There are different reasons why someone would like to choose teaching as a lifelong career. But before we discuss this, let’s have a look at why teaching may not be an attractive profession for some.

In Singapore, the Ministry of Education has always encouraged working professionals to enter the teaching sector, and this includes professionals who are making mid-career switches. This open approach to teacher recruitment is not indicative of a lack of teachers but more in terms of how educators are valued in the country. The employment market within the country is competitive when it comes to talents recruitment and the teaching profession may not have one of the strongest pull factors. On the contrary, there are many tertiary students who look to professions with greater prospects of a higher monetary remuneration, such as banking, accounting and finance.

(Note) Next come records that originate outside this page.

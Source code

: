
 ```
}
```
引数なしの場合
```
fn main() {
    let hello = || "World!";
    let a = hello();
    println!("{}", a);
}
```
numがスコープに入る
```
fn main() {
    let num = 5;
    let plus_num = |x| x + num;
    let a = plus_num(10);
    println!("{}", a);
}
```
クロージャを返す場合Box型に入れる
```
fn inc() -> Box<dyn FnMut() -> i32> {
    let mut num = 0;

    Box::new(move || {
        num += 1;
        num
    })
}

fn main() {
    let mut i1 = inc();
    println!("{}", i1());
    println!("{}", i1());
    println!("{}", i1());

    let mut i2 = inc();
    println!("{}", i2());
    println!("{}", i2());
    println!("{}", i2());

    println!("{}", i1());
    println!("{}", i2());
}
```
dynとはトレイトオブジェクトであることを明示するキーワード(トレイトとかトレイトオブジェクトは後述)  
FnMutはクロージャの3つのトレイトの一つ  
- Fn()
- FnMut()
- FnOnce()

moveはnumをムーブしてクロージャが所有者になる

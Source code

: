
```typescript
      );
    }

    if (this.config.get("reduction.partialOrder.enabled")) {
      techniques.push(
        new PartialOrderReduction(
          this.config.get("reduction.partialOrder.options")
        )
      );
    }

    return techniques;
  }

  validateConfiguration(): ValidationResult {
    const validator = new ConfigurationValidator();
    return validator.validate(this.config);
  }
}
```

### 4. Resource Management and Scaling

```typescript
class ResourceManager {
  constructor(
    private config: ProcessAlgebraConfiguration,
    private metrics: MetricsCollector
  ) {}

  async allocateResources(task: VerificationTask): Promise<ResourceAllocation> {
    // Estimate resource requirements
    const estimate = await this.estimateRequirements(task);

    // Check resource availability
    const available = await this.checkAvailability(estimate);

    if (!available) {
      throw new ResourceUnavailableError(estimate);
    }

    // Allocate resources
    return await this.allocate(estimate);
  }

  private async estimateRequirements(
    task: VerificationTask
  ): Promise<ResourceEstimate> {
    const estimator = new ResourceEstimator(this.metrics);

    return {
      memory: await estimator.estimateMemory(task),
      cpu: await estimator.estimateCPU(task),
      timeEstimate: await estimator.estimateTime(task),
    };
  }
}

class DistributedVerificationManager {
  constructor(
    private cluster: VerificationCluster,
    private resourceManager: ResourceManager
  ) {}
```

This is not a local trend. In fact, it could well be a global one. In Singapore, the number of literature student intake is dropping. In Japan, some universities have closed their social studies and humanities programmes to “serve areas that better meet society’s needs”. All in all, there have been a trend of a drop or loss of emphasis on the social sciences and humanities. Of course, there’s no direct indicator that the loss in interest in the social sciences and the humanities is in any way, linked to people’s aspirations for greater monetary remuneration but the possible of a causal relationship exists.

Generally, local educators in the civil education service are paid well for the teaching positions but there are other commercial and industrial sectors that offer higher pay. Hence, the teaching position – while attractive to those who find a calling in teaching – may not be alluring enough to those who have different life aspirations.

You have not answered the question yet. Why would anyone choose teaching as a profession?

To choose teaching as a profession, there are several qualities that one should possess. The most important quality in teaching, is a passion for it. Now, “passion” is a tricky word. To me, “passion = interest + ability“. This is something that some might not be cognizant about. What I mean is that some people may lack certain factors in the equation. For instance, one may have a passion for teaching but lacks a certain set of skill sets. On the other hand, one may have the capability to excel in teaching but their interest may be lost if some of their expectations within the teaching environment are not met.

“Hence, it’s only when the interest of the person matches their teaching abilities – coupled with the fact that they are able to thrive in an academic environment – that they will truly shine as an educator. And this is often not easy to realise until they find themselves teaching so as to see the truth for themselves. “

Taking the first step to try out as an educator requires stepping out of one’s comfort zone, where courage is called for. Thus, bravery is the second quality of an educator, because it is required not just in entering the teaching profession but also in the fact that it is an essential quality that must be employed in the classroom.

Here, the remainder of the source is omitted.